Taylor Review


The Taylor Review with the full title Good Work: The Taylor Review of Modern Working Practices was a review submitted to the UK government concerning employee and worker rights in UK labour law. It was chaired by Matthew Taylor, Chief Executive of the Royal Society of the Arts. Its aim was "to consider how employment practices need to change in order to keep pace with modern business models" and the report made a series of recommendations for reform.

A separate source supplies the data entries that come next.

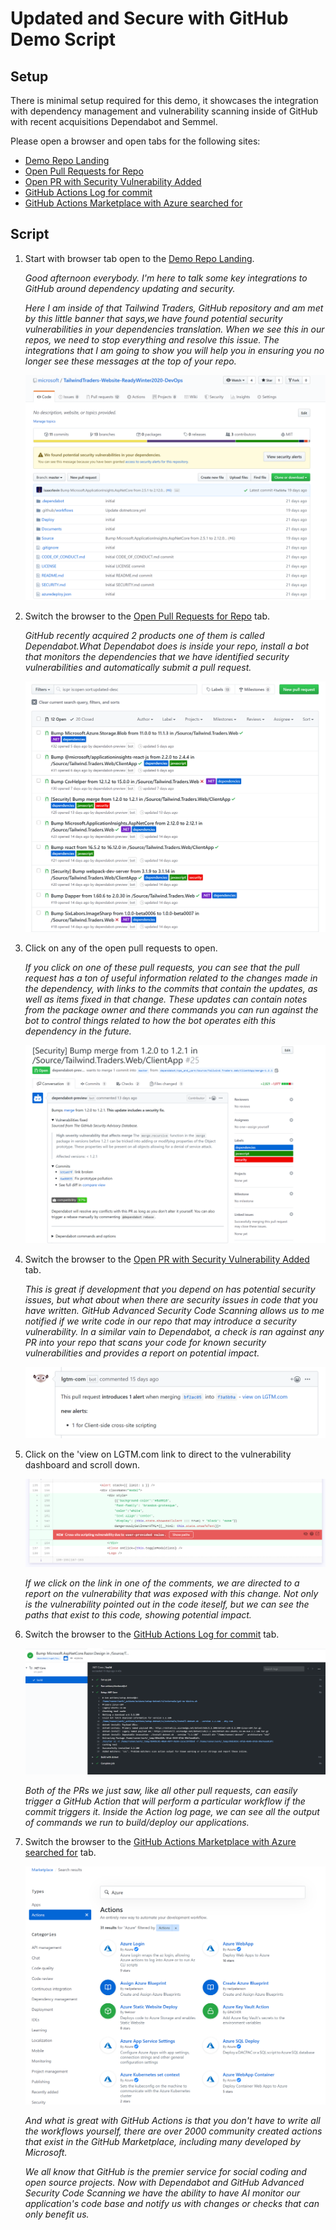 <a name="Title"></a>
# Updated and Secure with GitHub Demo Script #

<a name="Setup"></a>
## Setup ##

There is minimal setup required for this demo, it showcases the integration with dependency management and vulnerability scanning inside of GitHub with recent acquisitions Dependabot and Semmel.

Please open a browser and open tabs for the following sites:

- [Demo Repo Landing](https://github.com/microsoft/TailwindTraders-Website-ReadyWinter2020-DevOps)
- [Open Pull Requests for Repo](https://github.com/microsoft/TailwindTraders-Website-ReadyWinter2020-DevOps/pulls?q=is%3Apr+is%3Aopen+sort%3Aupdated-desc)
- [Open PR with Security Vulnerability Added](https://github.com/microsoft/TailwindTraders-Website-ReadyWinter2020-DevOps/pull/15)
- [GitHub Actions Log for commit](https://github.com/microsoft/TailwindTraders-Website-ReadyWinter2020-DevOps/commit/4220cbed12687a155bb4a276d7790202d1cfcf4c/checks?check_suite_id=417203303)
- [GitHub Actions Marketplace with Azure searched for](https://github.com/marketplace?utf8=%E2%9C%93&type=actions&query=Azure)


<a name="Script"></a>
## Script ##

1. Start with browser tab open to the [Demo Repo Landing](https://github.com/microsoft/TailwindTraders-Website-ReadyWinter2020-DevOps).

    _Good afternoon everybody. I'm here to talk some key integrations to GitHub around dependency updating and security._

    _Here I am inside of that Tailwind Traders,
    GitHub repository and am met by this little banner that says,we have found potential security vulnerabilities in your dependencies translation. When we see this in our repos, we need to stop everything and resolve this issue. The integrations that I am going to show you will help you in ensuring you no longer see these messages at the top of your repo._

    ![](github-security/000.png)

1. Switch the browser to the [Open Pull Requests for Repo](https://github.com/microsoft/TailwindTraders-Website-ReadyWinter2020-DevOps/pulls?q=is%3Apr+is%3Aopen+sort%3Aupdated-desc) tab.

    _GitHub recently acquired 2 products one of them is called Dependabot.What Dependabot does is inside your repo, install a bot that monitors the dependencies that we have identified security vulnerabilities and automatically submit a pull request._

    ![](github-security/001.png)

1. Click on any of the open pull requests to open.

    _If you click on one of these pull requests, you can see that the pull request has a ton of useful information related to the changes made in the dependency, with links to the commits that contain the updates, as well as items fixed in that change. These updates can contain notes from the package owner and there commands you can run against the bot to control things related to how the bot operates eith this dependency in the future._

    ![](github-security/002.png)

1. Switch the browser to the [Open PR with Security Vulnerability Added](https://github.com/microsoft/TailwindTraders-Website-ReadyWinter2020-DevOps/pull/15) tab.

    _This is great if development that you depend on has potential security issues, but what about when there are security issues in code that you have written. GitHub Advanced Security Code Scanning allows us to me notified if we write code in our repo that may introduce a security vulnerability. In a similar vain to Dependabot, a check is ran against any PR into your repo that scans your code for known security vulnerabilities and provides a report on potential impact._

    ![](github-security/003.png)

1. Click on the 'view on LGTM.com link to direct to the vulnerability dashboard and scroll down.

    ![](github-security/004.png)

    _If we click on the link in one of the comments, we are directed to a report on the vulnerability that was exposed with this change. Not only is the vulnerability pointed out in the code iteself, but we can see the paths that exist to this code, showing potential impact._

1. Switch the browser to the [GitHub Actions Log for commit](https://github.com/microsoft/TailwindTraders-Website-ReadyWinter2020-DevOps/commit/4220cbed12687a155bb4a276d7790202d1cfcf4c/checks?check_suite_id=417203303) tab.

    ![](github-security/005.png)

    _Both of the PRs we just saw, like all other pull requests, can easily trigger a GitHub Action that will perform a particular workflow if the commit triggers it. Inside the Action log page, we can see all the output of commands we run to build/deploy our applications._

1. Switch the browser to the [GitHub Actions Marketplace with Azure searched for](https://github.com/marketplace?utf8=%E2%9C%93&type=actions&query=Azure) tab.

    ![](github-security/006.png)

    _And what is great with GitHub Actions is that you don't have to write all the workflows yourself, there are over 2000 community created actions that exist in the GitHub Marketplace, including many developed by Microsoft._

    _We all know that GitHub is the premier service for social coding and open source projects. Now with Dependabot and GitHub Advanced Security Code Scanning we have the ability to have AI monitor our application's code base and notify us with changes or checks that can only benefit us._
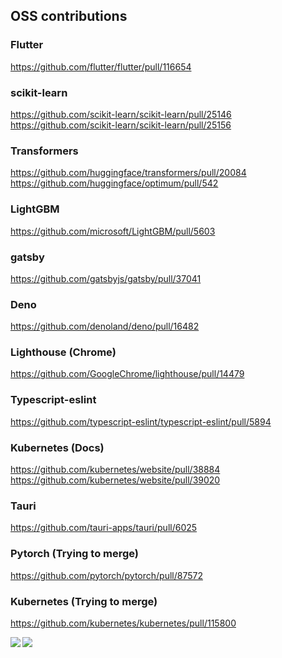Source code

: ## OSS contributions
### Flutter
https://github.com/flutter/flutter/pull/116654

### scikit-learn
https://github.com/scikit-learn/scikit-learn/pull/25146
https://github.com/scikit-learn/scikit-learn/pull/25156

### Transformers
https://github.com/huggingface/transformers/pull/20084
https://github.com/huggingface/optimum/pull/542

### LightGBM
https://github.com/microsoft/LightGBM/pull/5603

### gatsby
https://github.com/gatsbyjs/gatsby/pull/37041

### Deno
https://github.com/denoland/deno/pull/16482

### Lighthouse (Chrome)
https://github.com/GoogleChrome/lighthouse/pull/14479

### Typescript-eslint
https://github.com/typescript-eslint/typescript-eslint/pull/5894

### Kubernetes (Docs)
https://github.com/kubernetes/website/pull/38884
https://github.com/kubernetes/website/pull/39020

### Tauri
https://github.com/tauri-apps/tauri/pull/6025

### Pytorch (Trying to merge)
https://github.com/pytorch/pytorch/pull/87572

### Kubernetes (Trying to merge)
https://github.com/kubernetes/kubernetes/pull/115800

<a href="https://github.com/shogohida/github-readme-stats">
  <img align="left" src="https://github-readme-stats.vercel.app/api?username=shogohida&count_private=true&show_icons=true" />
</a>
<a href="https://github.com/shogohida/github-readme-stats">
  <img align="left" src="https://github-readme-stats.vercel.app/api/top-langs/?username=shogohida" />
</a>
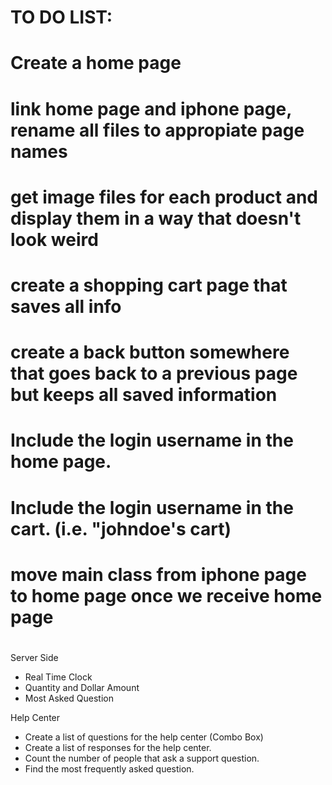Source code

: # TO DO LIST:

# Create a home page
# link home page and iphone page, rename all files to appropiate page names
# get image files for each product and display them in a way that doesn't look weird
# create a shopping cart page that saves all info
# create a back button somewhere that goes back to a previous page but keeps all saved information
# Include the login username in the home page. 
# Include the login username in the cart. (i.e. "johndoe's cart)
# move main class from iphone page to home page once we receive home page
#


Server Side 
<ul>
  <li> Real Time Clock
  <li> Quantity and Dollar Amount
  <li> Most Asked Question
</ul>

Help Center
<ul>
  <li> Create a list of questions for the help center (Combo Box)
  <li> Create a list of responses for the help center.
  <li> Count the number of people that ask a support question. 
  <li> Find the most frequently asked question.
</ul>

The final report was published on 11 July 2017 as a 116-page PDF document, alongside many invited submissions, released in full.

Contents

Table of contents for Good Work: The Taylor Review of Modern Working Practices.

Chapter 1 Foreword
Chapter 2 Our approach
Chapter 3 Quality of work
Chapter 4 Evolution of the labour market
Chapter 5 Clarity in the law
Chapter 6 One-sided flexibility
Chapter 7 Responsible business
Chapter 8 Fairer enforcement
Chapter 9 Incentives in the system
Chapter 10 A new offer to the self-employed
Chapter 11 Scope for development
Chapter 12 Opportunity to progress
Chapter 13 Embedding lasting change
Chapter 14 Seven Point Plan
Chapter 15 References

Considerable attention is given to the regulatory and taxation status of the component of the workforce who are either legitimately self-employed or who claim self-employment against the grain of existing labour law, for a variety of reasons.
The report advocates the retention of worker status, but in order to reduce confusion among those who claim this, recommends renaming this status to "Dependent Contractor".